L’entreprise est également active dans d’autres domaines, comme les solutions de sécurité intégrées pour protéger les documents de valeur contre la contrefaçon et la fraude. Elle est aussi spécialisée dans la protection des recettes fiscales: elle suit et contrôle les chaînes d’approvisionnement de produits comme le tabac, l’alcool ou les médicaments, qui génèrent de grosses rentrées fiscales, et identifie les marchandises contrefaites et de contrebande.

En outre, SICPA a lancé, avec les hautes écoles, les autorités et d’autres entreprises de la région lémanique le pôle de compétences Trust ValleyLien externe. Genève et Vaud entendent ainsi se positionner dans les domaines de la «confiance numérique et de la cybersécurité».

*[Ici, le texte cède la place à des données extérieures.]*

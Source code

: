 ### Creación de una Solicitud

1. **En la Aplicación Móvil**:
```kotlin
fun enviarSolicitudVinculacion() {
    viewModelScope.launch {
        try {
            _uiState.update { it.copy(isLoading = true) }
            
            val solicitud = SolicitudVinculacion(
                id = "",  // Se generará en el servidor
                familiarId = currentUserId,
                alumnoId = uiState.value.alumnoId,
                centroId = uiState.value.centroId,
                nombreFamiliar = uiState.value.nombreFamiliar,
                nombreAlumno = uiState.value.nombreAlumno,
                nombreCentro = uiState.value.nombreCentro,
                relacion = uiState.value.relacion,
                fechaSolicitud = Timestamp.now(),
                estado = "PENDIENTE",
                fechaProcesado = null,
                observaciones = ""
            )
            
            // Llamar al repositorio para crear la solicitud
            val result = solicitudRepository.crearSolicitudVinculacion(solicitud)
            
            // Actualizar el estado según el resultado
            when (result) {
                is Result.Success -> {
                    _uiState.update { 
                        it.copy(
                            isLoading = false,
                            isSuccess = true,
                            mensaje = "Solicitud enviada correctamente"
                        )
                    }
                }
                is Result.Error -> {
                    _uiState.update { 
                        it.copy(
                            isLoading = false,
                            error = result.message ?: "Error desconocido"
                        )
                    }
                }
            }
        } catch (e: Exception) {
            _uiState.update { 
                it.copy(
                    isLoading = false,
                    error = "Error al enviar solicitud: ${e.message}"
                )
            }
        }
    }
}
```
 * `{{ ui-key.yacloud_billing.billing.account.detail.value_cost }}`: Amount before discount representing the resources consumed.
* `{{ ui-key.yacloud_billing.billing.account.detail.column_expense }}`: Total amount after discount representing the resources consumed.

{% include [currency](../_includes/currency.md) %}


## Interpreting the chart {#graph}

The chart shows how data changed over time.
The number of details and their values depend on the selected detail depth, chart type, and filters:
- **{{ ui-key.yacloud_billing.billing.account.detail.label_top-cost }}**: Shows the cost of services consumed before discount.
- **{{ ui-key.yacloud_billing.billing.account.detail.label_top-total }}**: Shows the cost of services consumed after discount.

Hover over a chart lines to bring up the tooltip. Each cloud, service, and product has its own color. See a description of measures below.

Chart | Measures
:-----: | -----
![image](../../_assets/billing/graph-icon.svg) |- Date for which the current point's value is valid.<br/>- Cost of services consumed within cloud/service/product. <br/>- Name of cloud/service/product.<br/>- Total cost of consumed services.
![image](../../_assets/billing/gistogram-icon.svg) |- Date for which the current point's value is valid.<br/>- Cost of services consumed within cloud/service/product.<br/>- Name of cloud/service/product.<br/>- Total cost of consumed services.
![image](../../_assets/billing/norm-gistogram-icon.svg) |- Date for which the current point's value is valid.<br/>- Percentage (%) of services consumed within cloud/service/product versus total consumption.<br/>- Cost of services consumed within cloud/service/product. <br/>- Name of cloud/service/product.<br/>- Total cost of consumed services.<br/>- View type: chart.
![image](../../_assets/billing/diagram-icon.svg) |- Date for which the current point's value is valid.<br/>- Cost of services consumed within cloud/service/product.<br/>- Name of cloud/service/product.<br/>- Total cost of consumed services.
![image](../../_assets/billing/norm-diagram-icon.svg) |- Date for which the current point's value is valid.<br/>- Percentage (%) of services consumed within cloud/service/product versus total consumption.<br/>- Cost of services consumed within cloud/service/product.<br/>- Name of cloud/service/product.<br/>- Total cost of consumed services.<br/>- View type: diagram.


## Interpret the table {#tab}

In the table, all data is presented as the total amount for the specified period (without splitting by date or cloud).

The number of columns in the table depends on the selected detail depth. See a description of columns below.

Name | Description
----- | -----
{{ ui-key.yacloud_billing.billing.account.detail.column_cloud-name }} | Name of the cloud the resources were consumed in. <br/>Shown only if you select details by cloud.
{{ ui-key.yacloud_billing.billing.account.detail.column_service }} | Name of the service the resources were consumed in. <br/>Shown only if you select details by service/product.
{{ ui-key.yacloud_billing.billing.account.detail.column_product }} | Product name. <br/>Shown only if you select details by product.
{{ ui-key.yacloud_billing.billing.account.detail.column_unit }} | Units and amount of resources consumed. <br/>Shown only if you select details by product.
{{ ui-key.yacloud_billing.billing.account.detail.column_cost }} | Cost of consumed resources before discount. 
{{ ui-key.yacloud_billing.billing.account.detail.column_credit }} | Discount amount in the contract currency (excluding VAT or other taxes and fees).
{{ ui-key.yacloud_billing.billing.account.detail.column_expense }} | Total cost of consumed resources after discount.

SICPA a aussi été remarquée récemment en lien avec une carte d’immunité au coronavirus. Selon son projet, les personnes qui se remettent après avoir contracté la Covid-19 pourraient recevoir un code QR basé sur une chaîne de blocs et donc impossible à manipuler.

Hände weg von der Hagia Sophia, hiess es an einer Demonstration in Italien
“Ôtez les mains de Sainte Sophie”, “Stop au fanatisme islamique”, peut-on lire sur les pancartes de ces manifestants italiens. Sous le masque tricolore, on reconnaît le leader de la Lega Matteo Salvini. Copyright 2020 The Associated Press. All Rights Reserved

La confidentialité comme marque de fabrique

La fin de l’activité du plus grand musée de Turquie aura aussi des conséquences financières pour SICPA. Les médias turcs partent de l’idée que l’entreprise sera indemnisée pour cela, car son contrat était encore valable pour sept ans au moins. Interrogée à ce sujet, la firme vaudoise dit travailler «dans l’esprit d’un partenariat de longue durée» avec les institutions gouvernementales turques et ne commente par principe pas leurs décisions souveraines.

Chez SICPA, on est habitué à collaborer étroitement avec les gouvernements. Imprimer des billets de banque, collecter des données fiscales, émettre des documents officiels, ce sont là des taches des pouvoirs publics.

Mais être aussi proche du pouvoir comporte aussi des risques. Par le passé, l’entreprise – ou certaines de ses sous-unités – ont été critiquées pour ne pas avoir maintenu la distance nécessaire avec des élites corrompues, surtout dans les pays en développement. En 2016, SICPA a été soupçonnée de corruption au Brésil. Et récemment, on a appris que l’entreprise utilisait les services de Dominique Strauss-Kahn pour démarcher les clients en Afrique de l’Ouest, où le controversé ancien directeur du FMI entretient de solides réseaux.

Quoi qu’il en soit, SICPA mène ses affaires dans la plus grande discrétion. L’entreprise emploie près de 3000 collaborateurs et se trouve aux mains de la troisième génération de la famille Amon. Elle ne publie pas ses comptes, mais on estime son chiffre d’affaires annuel entre un milliard et un milliard et demi de francs suisses.